TASK TO COMPLETE: After locating the line that contains "namespaces, by **importing**." in the records below, write out exactly that line and each line after it through the one that contains "need to declare.", and nothing else.

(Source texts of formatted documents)
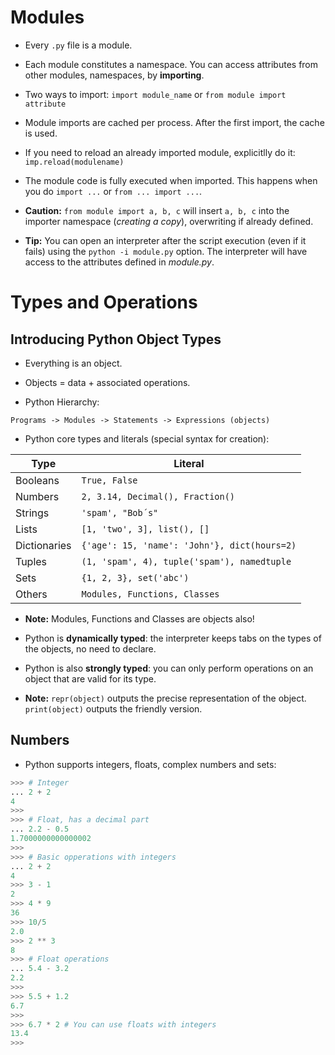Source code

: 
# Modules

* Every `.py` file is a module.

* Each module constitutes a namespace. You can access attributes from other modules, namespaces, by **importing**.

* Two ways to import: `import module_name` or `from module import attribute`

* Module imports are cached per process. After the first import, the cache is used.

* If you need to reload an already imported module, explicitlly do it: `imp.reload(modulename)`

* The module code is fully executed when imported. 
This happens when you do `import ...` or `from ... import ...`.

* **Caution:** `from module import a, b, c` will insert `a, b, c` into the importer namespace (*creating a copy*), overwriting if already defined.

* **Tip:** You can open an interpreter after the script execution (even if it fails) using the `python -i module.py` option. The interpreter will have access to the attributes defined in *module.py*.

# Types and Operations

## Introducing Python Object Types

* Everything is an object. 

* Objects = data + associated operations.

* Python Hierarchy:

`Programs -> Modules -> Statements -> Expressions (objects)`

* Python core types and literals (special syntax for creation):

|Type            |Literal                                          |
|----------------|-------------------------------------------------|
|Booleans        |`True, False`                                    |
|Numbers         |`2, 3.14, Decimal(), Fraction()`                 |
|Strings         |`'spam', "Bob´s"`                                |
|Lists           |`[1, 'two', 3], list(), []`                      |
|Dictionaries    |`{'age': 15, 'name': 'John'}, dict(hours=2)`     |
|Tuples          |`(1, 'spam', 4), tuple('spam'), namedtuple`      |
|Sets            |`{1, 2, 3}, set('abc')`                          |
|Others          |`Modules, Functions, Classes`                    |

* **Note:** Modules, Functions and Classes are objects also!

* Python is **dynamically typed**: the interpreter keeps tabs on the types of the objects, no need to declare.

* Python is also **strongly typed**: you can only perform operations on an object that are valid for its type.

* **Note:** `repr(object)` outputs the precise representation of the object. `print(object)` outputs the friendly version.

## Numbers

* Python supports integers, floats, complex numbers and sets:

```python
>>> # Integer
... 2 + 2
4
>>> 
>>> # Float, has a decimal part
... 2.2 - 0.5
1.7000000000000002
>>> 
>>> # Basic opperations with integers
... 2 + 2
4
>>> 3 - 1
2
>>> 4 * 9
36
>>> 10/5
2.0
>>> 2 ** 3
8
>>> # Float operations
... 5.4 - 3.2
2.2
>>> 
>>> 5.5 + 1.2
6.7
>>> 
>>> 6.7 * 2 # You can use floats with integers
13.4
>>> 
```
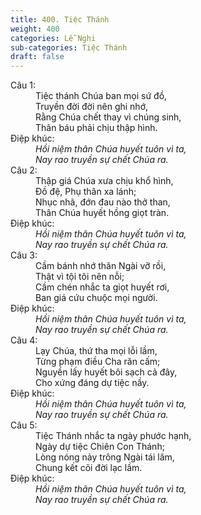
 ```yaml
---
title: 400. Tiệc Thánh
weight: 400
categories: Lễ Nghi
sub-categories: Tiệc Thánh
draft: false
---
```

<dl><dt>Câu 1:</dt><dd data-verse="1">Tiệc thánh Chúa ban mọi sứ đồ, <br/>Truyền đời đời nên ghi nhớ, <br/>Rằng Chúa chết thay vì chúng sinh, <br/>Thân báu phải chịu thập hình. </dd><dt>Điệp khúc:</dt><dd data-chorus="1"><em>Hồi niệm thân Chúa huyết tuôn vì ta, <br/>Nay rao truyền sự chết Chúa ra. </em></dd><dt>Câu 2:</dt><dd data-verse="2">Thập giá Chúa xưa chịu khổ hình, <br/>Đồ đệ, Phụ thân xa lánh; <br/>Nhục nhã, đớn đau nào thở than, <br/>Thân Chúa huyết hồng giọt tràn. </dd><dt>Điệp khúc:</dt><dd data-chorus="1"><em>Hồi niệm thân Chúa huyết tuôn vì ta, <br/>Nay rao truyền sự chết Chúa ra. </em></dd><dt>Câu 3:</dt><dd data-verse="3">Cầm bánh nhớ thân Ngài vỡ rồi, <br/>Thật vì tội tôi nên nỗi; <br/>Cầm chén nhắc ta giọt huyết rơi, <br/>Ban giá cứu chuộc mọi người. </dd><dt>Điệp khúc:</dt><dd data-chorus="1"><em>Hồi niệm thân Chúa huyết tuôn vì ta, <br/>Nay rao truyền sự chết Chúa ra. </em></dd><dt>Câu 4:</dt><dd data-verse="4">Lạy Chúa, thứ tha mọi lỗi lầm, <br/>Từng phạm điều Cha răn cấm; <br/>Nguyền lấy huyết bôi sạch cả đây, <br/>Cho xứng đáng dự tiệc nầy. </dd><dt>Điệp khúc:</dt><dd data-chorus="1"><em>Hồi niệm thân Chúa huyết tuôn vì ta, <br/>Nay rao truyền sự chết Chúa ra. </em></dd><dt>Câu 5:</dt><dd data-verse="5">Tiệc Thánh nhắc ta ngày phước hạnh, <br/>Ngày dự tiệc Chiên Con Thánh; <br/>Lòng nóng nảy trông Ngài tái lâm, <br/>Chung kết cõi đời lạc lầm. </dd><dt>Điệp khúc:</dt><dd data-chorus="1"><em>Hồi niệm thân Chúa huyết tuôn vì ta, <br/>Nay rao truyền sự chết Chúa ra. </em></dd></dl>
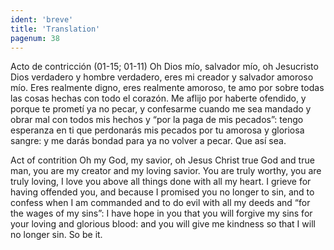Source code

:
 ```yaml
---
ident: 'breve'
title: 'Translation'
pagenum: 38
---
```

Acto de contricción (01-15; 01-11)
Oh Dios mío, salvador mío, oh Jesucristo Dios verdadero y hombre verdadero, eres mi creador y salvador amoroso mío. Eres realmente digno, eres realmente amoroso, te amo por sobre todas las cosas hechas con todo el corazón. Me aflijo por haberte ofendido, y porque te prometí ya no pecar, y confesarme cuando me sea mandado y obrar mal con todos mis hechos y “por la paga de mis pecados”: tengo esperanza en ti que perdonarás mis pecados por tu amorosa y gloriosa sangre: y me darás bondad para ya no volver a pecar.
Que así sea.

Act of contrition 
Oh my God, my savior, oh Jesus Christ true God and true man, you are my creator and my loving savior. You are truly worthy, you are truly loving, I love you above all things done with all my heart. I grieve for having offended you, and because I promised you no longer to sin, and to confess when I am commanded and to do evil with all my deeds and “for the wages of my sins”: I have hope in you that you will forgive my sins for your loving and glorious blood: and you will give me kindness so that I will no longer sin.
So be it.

* * *

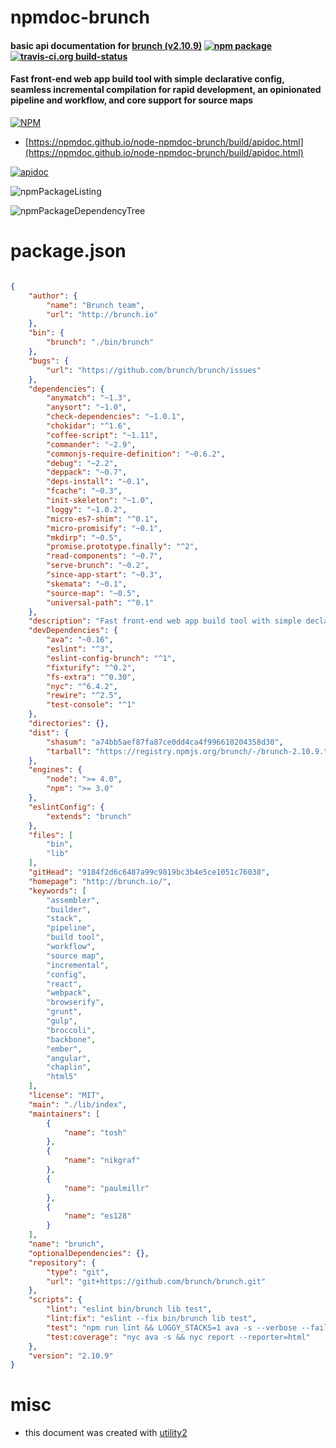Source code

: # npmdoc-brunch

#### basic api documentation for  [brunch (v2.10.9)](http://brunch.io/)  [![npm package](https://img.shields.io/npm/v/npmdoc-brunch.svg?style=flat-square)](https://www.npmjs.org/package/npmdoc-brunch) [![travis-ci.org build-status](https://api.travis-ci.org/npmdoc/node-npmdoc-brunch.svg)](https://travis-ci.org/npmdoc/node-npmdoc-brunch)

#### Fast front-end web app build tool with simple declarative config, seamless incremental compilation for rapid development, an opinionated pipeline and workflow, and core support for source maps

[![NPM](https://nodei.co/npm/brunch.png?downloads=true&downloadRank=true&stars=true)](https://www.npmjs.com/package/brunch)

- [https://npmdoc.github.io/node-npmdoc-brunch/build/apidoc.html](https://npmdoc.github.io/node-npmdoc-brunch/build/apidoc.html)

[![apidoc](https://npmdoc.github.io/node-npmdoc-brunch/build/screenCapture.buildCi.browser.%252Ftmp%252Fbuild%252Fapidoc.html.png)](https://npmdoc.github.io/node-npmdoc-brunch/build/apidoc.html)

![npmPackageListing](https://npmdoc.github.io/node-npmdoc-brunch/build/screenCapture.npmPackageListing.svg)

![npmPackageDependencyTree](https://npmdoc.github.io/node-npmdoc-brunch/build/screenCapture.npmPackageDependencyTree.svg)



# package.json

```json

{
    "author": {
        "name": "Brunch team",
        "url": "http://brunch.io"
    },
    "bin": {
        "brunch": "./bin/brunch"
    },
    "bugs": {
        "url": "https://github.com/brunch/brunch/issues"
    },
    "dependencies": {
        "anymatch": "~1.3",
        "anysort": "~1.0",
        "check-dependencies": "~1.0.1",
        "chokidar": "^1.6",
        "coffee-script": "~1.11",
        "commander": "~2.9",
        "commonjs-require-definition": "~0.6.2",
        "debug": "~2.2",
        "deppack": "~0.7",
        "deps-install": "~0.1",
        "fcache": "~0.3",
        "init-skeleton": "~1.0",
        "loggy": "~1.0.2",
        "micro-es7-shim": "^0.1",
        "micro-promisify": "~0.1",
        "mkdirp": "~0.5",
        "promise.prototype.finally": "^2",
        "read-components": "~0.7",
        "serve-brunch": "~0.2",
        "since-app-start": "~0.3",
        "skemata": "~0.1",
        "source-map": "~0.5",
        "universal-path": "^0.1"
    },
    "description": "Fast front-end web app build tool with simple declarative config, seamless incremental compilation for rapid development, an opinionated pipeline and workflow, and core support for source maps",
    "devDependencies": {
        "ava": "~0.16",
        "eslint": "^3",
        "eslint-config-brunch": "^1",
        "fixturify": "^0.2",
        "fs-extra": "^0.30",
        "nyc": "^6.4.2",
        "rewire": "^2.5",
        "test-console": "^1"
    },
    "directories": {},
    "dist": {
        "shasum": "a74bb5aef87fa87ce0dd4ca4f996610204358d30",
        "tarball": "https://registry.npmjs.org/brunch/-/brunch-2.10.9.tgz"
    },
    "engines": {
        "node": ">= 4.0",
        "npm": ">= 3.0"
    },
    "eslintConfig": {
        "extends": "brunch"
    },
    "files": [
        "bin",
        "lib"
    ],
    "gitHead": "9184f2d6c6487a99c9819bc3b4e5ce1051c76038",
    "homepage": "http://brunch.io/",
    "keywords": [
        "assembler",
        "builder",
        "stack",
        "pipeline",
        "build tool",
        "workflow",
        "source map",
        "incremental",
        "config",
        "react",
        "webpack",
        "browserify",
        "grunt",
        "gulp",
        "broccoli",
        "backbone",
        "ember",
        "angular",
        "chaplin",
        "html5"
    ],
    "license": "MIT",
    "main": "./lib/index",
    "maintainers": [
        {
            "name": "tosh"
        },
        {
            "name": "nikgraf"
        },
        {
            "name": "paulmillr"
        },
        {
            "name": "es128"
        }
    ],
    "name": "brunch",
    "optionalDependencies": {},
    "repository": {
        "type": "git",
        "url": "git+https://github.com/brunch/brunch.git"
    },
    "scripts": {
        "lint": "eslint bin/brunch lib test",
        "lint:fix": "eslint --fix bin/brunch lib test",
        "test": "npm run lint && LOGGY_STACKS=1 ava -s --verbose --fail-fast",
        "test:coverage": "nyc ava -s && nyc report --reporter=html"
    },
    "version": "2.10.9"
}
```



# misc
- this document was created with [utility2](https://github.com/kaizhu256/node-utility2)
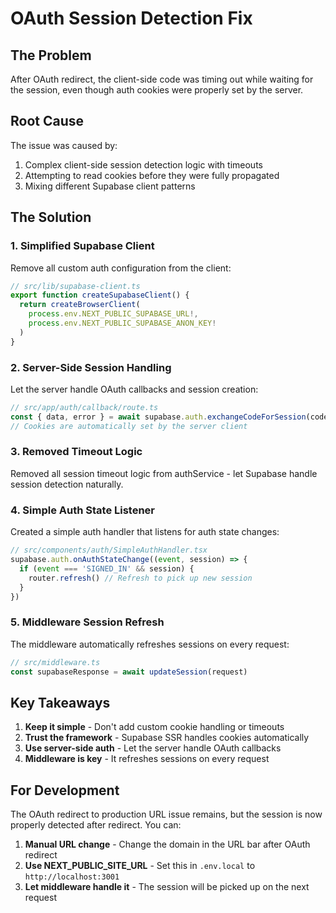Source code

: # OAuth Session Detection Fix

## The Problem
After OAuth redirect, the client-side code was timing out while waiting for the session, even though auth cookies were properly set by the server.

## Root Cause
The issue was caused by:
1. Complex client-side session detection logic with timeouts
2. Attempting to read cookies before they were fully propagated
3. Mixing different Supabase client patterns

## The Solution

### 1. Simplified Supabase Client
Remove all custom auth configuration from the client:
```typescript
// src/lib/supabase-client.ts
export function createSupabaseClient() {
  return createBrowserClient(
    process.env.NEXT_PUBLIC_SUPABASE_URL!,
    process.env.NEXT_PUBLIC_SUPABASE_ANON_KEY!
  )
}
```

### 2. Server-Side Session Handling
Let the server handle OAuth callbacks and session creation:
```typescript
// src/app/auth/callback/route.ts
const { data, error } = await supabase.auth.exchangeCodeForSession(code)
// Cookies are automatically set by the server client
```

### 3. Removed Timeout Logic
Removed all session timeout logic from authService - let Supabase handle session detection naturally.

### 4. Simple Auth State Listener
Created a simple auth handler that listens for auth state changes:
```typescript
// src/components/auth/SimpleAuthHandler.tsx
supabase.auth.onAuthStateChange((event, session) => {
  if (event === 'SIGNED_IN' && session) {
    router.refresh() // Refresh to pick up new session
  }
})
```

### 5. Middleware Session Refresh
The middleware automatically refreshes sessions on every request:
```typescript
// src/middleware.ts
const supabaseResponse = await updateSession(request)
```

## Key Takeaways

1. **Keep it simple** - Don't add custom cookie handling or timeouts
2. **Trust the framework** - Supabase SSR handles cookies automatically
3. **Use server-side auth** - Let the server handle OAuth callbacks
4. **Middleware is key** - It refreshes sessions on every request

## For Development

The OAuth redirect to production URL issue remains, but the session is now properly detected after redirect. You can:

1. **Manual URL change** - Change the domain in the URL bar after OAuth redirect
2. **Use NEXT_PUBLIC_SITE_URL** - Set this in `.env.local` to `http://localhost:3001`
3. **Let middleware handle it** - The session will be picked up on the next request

---

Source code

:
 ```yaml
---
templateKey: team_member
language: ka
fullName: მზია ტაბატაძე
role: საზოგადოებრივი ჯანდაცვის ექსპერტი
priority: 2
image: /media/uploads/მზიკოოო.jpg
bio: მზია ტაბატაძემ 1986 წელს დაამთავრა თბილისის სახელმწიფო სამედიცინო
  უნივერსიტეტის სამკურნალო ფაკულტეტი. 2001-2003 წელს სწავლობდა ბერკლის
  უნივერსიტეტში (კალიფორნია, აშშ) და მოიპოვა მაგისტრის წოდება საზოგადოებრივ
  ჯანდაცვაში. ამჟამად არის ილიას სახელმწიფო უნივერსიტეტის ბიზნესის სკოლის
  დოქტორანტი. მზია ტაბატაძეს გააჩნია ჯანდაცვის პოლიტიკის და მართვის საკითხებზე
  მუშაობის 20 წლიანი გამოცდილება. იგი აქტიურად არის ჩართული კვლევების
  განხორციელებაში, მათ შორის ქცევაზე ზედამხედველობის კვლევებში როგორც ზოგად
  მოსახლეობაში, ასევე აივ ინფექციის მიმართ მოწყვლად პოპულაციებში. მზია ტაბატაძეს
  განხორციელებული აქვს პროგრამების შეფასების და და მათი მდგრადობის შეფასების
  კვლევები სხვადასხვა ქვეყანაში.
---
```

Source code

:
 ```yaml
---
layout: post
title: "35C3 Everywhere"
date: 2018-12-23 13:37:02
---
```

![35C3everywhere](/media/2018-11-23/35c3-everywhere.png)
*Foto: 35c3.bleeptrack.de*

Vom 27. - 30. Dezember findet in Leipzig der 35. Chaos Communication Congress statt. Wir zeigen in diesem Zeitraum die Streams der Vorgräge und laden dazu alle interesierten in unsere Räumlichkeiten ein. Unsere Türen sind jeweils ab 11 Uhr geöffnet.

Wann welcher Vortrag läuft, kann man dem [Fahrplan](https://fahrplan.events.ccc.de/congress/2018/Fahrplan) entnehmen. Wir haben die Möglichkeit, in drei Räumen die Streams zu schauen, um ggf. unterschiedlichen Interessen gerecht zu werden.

ANSWER TO THIS PROBLEM:
* Each module constitutes a namespace. You can access attributes from other modules, namespaces, by **importing**.

* Two ways to import: `import module_name` or `from module import attribute`

* Module imports are cached per process. After the first import, the cache is used.

* If you need to reload an already imported module, explicitlly do it: `imp.reload(modulename)`

* The module code is fully executed when imported. 
This happens when you do `import ...` or `from ... import ...`.

* **Caution:** `from module import a, b, c` will insert `a, b, c` into the importer namespace (*creating a copy*), overwriting if already defined.

* **Tip:** You can open an interpreter after the script execution (even if it fails) using the `python -i module.py` option. The interpreter will have access to the attributes defined in *module.py*.

# Types and Operations

## Introducing Python Object Types

* Everything is an object. 

* Objects = data + associated operations.

* Python Hierarchy:

`Programs -> Modules -> Statements -> Expressions (objects)`

* Python core types and literals (special syntax for creation):

|Type            |Literal                                          |
|----------------|-------------------------------------------------|
|Booleans        |`True, False`                                    |
|Numbers         |`2, 3.14, Decimal(), Fraction()`                 |
|Strings         |`'spam', "Bob´s"`                                |
|Lists           |`[1, 'two', 3], list(), []`                      |
|Dictionaries    |`{'age': 15, 'name': 'John'}, dict(hours=2)`     |
|Tuples          |`(1, 'spam', 4), tuple('spam'), namedtuple`      |
|Sets            |`{1, 2, 3}, set('abc')`                          |
|Others          |`Modules, Functions, Classes`                    |

* **Note:** Modules, Functions and Classes are objects also!

* Python is **dynamically typed**: the interpreter keeps tabs on the types of the objects, no need to declare.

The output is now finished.